L’administrateur provisoire doit être choisi sur la liste des administrateurs judiciaires.

 L’administrateur se voit habituellement confié, pour une durée déterminée, les pouvoirs de gestion de la société (le dirigeant en place se trouve donc dessaisi de ses pouvoirs), outre le cas échéant l’attribution de missions spécifiques dictées par la situation.


  1. Les actions en abus de majorité ou abus de minorité

Il y a abus de majorité lorsque la décision adoptée par le ou les associés majoritaires est contraire à l’intérêt social, et a été prise dans l’unique dessein de favoriser les membres de la majorité, au détriment des autres associés.
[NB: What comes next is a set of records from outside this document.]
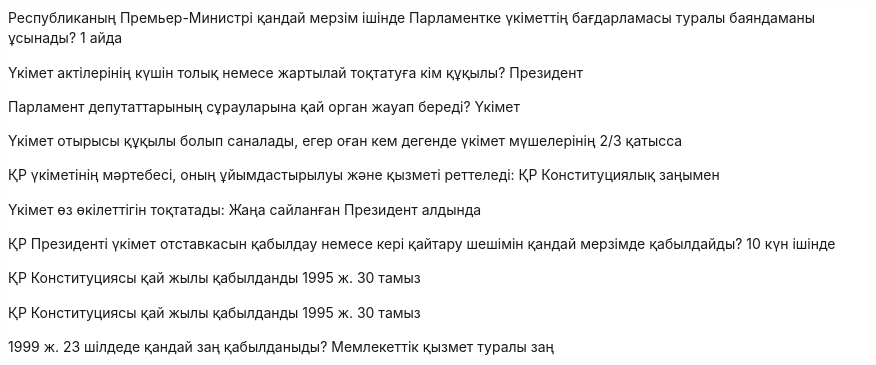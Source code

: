 

<question1> Республиканың Премьер-Министрi қандай мерзiм iшiнде Парламентке үкiметтiң бағдарламасы туралы баяндаманы ұсынады?
<variantright> 1 айда





<question1> Үкiмет актiлерiнiң күшiн толық немесе жартылай тоқтатуға кiм құқылы?
<variantright> Президент





<question1> Парламент депутаттарының сұрауларына қай орган жауап бередi?
<variantright> Үкiмет





<question1> Үкiмет отырысы құқылы болып саналады, егер оған кем дегенде үкiмет мүшелерiнiң
<variantright> 2/3 қатысса





<question1> ҚР үкiметiнiң мәртебесi, оның ұйымдастырылуы және қызметi реттеледi:
<variantright> ҚР Конституциялық заңымен





<question1> Үкiмет өз өкiлеттiгiн тоқтатады:
<variantright> Жаңа сайланған Президент алдында





<question1> ҚР Президентi үкiмет отставкасын қабылдау немесе керi қайтару шешiмiн қандай мерзiмде қабылдайды?
<variantright> 10 күн iшiнде





<question1> ҚР Конституциясы қай жылы қабылданды
<variantright> 1995 ж. 30 тамыз





<question1> ҚР Конституциясы қай жылы қабылданды
<variantright> 1995 ж. 30 тамыз





<question1> 1999 ж. 23 шілдеде қандай заң қабылданыды?
<variantright> Мемлекеттік қызмет туралы заң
L’abus de majorité entraîne généralement la nullité de la décision prise en assemblée générale, outre d’éventuels dommages-intérêts.

Il y a abus de minorité lorsque l’associé disposant d’une minorité de blocage adopte une attitude contraire à l’intérêt général de la société, en interdisant une opération essentielle pour celle-ci, dans l’unique dessein de favoriser ses intérêts, au détriment des autres associés.
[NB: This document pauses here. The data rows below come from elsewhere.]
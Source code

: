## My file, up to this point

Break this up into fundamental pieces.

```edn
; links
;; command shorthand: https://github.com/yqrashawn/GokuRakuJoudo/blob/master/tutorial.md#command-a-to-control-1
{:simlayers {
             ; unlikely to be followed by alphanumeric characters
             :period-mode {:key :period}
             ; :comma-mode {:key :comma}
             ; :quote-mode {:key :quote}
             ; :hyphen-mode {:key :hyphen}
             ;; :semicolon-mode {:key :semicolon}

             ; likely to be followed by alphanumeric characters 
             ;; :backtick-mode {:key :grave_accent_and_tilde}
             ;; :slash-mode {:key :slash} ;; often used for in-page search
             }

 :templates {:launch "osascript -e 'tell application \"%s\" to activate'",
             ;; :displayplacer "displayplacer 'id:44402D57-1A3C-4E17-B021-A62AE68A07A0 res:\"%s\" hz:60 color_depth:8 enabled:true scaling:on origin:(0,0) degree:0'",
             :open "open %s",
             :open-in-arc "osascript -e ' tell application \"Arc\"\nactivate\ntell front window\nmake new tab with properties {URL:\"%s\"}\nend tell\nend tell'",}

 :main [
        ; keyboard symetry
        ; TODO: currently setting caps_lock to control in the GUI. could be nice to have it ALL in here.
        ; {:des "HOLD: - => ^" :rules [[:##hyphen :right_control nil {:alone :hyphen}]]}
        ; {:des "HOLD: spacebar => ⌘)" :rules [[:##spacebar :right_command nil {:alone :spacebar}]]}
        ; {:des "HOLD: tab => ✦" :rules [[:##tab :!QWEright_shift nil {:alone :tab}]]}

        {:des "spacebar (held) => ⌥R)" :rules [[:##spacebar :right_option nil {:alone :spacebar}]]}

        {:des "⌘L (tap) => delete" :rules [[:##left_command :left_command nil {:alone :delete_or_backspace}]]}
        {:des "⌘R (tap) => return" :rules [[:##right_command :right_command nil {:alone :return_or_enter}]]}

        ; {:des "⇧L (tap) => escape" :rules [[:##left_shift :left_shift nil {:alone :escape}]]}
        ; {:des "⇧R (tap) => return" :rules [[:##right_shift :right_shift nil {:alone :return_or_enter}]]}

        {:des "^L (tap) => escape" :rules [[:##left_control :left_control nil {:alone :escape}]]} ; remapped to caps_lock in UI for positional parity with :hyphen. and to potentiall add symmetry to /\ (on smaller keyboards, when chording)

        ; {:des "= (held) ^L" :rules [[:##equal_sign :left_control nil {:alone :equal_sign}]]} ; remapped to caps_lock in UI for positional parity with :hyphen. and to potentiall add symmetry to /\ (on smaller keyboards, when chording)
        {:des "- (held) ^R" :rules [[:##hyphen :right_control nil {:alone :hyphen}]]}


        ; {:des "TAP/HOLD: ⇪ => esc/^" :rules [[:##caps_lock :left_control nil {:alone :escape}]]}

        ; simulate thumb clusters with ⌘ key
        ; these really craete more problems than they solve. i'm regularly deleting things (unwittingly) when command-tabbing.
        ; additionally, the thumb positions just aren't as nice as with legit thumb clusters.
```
Dans ce cas, il est possible de demander au juge la désignation d’un mandataire ad hoc ayant pour mission d’exercer le droit de vote de l’actionnaire jugé coupable d’abus de minorité, et de voter dans le sens des décisions conformes à l’intérêt social.


  1. L’action en responsabilité contre le dirigeant

L’engagement de la responsabilité d’un dirigeant par un associé est délicat, car elle suppose que ce dernier démontre l’existence d’un préjudice propre, distinct du préjudice subi par la société.

Tout associé peut toutefois agir au nom de la société à l’encontre du dirigeant, en réparation du préjudice subi par cette dernière. Les dommages intérêts le cas échéant obtenus sont alors alloués à la société.

 


  1. Le retrait de l’associé d’une société civile

Enfin, relevons une solution propre aux sociétés civiles : le retrait.

Tout associé de société civile peut en effet demander en justice son retrait de la société pour justes motifs.

La notion de justes motifs s’apprécie de façon subjective, par rapport à la situation personnelle de l’associé concerné, étant relevé qu’il ne peut s’agir de raisons de convenance personnelle telles que des considérations d’ordre fiscal ou successoral.

Ont notamment été considérés comme justes motifs :

  • le refus systématique, par les associés majoritaires, de distribuer des dividendes alors que rien ne justifie un tel refus,
  • la privation du droit de vote de l’associé, et l’absence de communication des informations auxquelles il a droit,
  • le fait pour un associé de ne plus avoir aucun intérêt à rester dans la société, au regard de son âge, de sa situation de fortune, etc,

L’associé qui se retire a droit au remboursement de la valeur de ses droits sociaux, déterminée, à défaut d’accord amiable, par un expert désigné en justice.